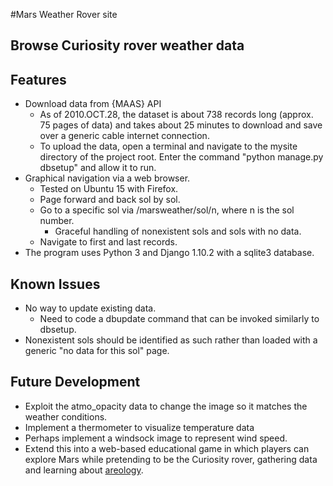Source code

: #Mars Weather Rover site

## Browse Curiosity rover weather data

## Features

* Download data from {MAAS} API
    * As of 2010.OCT.28, the dataset is about 738 records long (approx. 75 pages of data) and takes about 25 minutes to download and save over a generic cable internet connection.
    * To upload the data, open a terminal and navigate to the mysite directory of the project root.  Enter the command "python manage.py dbsetup" and allow it to run.
* Graphical navigation via a web browser.
    * Tested on Ubuntu 15 with Firefox.
    * Page forward and back sol by sol.
    * Go to a specific sol via /marsweather/sol/n, where n is the sol number.
        * Graceful handling of nonexistent sols and sols with no data.
    * Navigate to first and last records.
* The program uses Python 3 and Django 1.10.2 with a sqlite3 database.

## Known Issues

* No way to update existing data.
    * Need to code a dbupdate command that can be invoked similarly to dbsetup.
* Nonexistent sols should be identified as such rather than loaded with a generic "no data for this sol" page.

## Future Development

* Exploit the atmo_opacity data to change the image so it matches the weather conditions.
* Implement a thermometer to visualize temperature data
* Perhaps implement a windsock image to represent wind speed.
* Extend this into a web-based educational game in which players can explore Mars while pretending to be the Curiosity rover, gathering data and learning about [areology](https://en.wikipedia.org/wiki/Geology_of_Mars).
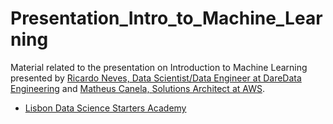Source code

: # Presentation_Intro_to_Machine_Learning

Material related to the presentation on Introduction to Machine Learning presented by [Ricardo Neves, Data Scientist/Data Engineer at DareData Engineering](www.linkedin.com/in/ricardo-neves-09637636/) and [Matheus Canela, Solutions Architect at AWS](https://www.linkedin.com/in/canela/).

- [Lisbon Data Science Starters Academy](https://github.com/LDSSA)
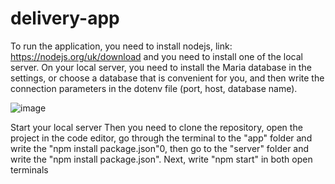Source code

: # delivery-app
To run the application, you need to install nodejs, link: https://nodejs.org/uk/download and you need to install one of the local server. On your local server, you need to install the Maria database in the settings, or choose a database that is convenient for you, and then write the connection parameters in the dotenv file (port, host, database name).

![image](https://github.com/zrvl/delivery-app/assets/80071770/2a8c83e8-0787-4e25-a6e5-516a06e690d8)

Start your local server
Then you need to clone the repository, open the project in the code editor, go through the terminal to the "app" folder and write the "npm install package.json"0, then go to the "server" folder and write the "npm install package.json".
Next, write "npm start" in both open terminals




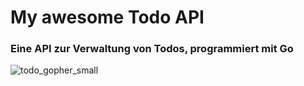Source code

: # My awesome Todo API
### Eine API zur Verwaltung von Todos, programmiert mit Go

![todo_gopher_small](https://github.com/tim-w97/My-awesome-Todo-API/assets/63613014/ab4aced2-1833-40ec-be87-a4bb0cc2f0e4)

*Action item*: Looking at the data above, return every line from the one with "and last records." down to the one with "## Future Development", exactly and inclusively.

*Solution to this problem*:
    * Navigate to first and last records.
* The program uses Python 3 and Django 1.10.2 with a sqlite3 database.

## Known Issues

* No way to update existing data.
    * Need to code a dbupdate command that can be invoked similarly to dbsetup.
* Nonexistent sols should be identified as such rather than loaded with a generic "no data for this sol" page.

## Future Development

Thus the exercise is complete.